Prudie advises a letter writer whose 13-year-old daughter reads pornographic fan fiction.

Emily Yoffe.
Emily Yoffe

Photo by Teresa Castracane.

Emily Yoffe, aka Dear Prudence, chats with readers weekly on Mondays here at Slate. An edited transcript of the chat is below. (Sign up here to get Dear Prudence delivered to your inbox each week. Read Prudie’s Slate columns here. Send questions to Prudence at prudence@slate.com.)

Q. 13-Year-Old Daughter Reading Porn Disguised as Fan Fiction: I discovered my 13-year-old daughter has been reading fan fiction for a very popular all boy band which describes in explicit detail sex acts between the male band members. I immediately instituted parental control and blocked the sites. We had a brief talk—need a longer one, but I’m not sure what to say? This can't be good for her at 13—reading about explicit sex between ANY two people. Am I overreacting?
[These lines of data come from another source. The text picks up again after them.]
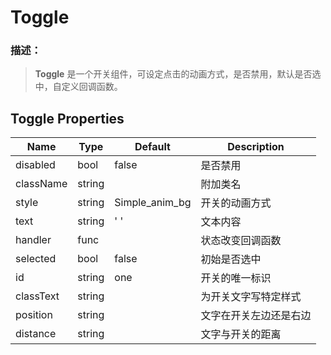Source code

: Toggle
===


### 描述：
>**Toggle** 是一个开关组件，可设定点击的动画方式，是否禁用，默认是否选中，自定义回调函数。

## Toggle Properties

Name | Type | Default | Description
---  |  --- | --- | ---  
disabled | bool |false |是否禁用| 
className | string | |附加类名|
style | string | Simple_anim_bg | 开关的动画方式 |
text | string | ' ' |文本内容| 
handler | func |  | 状态改变回调函数|
selected | bool | false |初始是否选中|
id | string | one | 开关的唯一标识
classText | string | | 为开关文字写特定样式
position | string | | 文字在开关左边还是右边
distance | string | | 文字与开关的距离

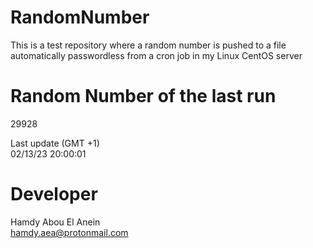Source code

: # RandomNumber    
This is a test repository where a random number is pushed to a file automatically passwordless from a cron job in my Linux CentOS server    
# Random Number of the last run   
29928
      
Last update (GMT +1)    
02/13/23 20:00:01
# Developer    
Hamdy Abou El Anein   
hamdy.aea@protonmail.com
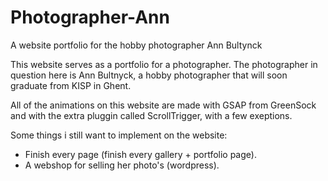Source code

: # Photographer-Ann
A website portfolio for the hobby photographer Ann Bultynck

This website serves as a portfolio for a photographer. The photographer in question here is Ann Bultnyck, a hobby photographer that will soon graduate from KISP in Ghent.

All of the animations on this website are made with GSAP from GreenSock and with the extra pluggin called ScrollTrigger, with a few exeptions.

Some things i still want to implement on the website:
  - Finish every page (finish every gallery + portfolio page).
  - A webshop for selling her photo's (wordpress).
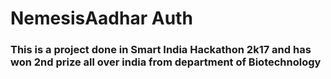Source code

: # NemesisAadhar Auth
### This is a project done in Smart India Hackathon 2k17 and has won 2nd prize all over india from department of Biotechnology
A: I remember the thrilling times at my friend Paula's house when I was about your daughter's age when Paula would abscond with her father's Playboy as soon as it hit the mail slot, surgically remove it from its plain brown wrapper, and we would gleefully laugh over every page. You may have put parental controls on her reading, but I assume she has friends, and will simply swallow these unexpurgated tales of male bonding at their houses. Your discovery is the kind of thing that does call for a talk, but first you have to both gather yourself and find your sense of humor. Tell her you love that she's doing extracurricular reading, but you were really surprised by the kind of thing that is found in fan fiction. Then let her respond. Sure, depending on your relationship and her level of comfort, she might not have anything to say. But you want to express that while you understand the appeal of such naughty books, you thought them too sexually explicit for her. The issue here is not your ability to censor everything she takes in—you can't do it—but to express your own standards and leave open a space for her to come to you with her questions and concerns. And I'm guessing that the writers of this series didn't think their most avid fans would be teenage girls!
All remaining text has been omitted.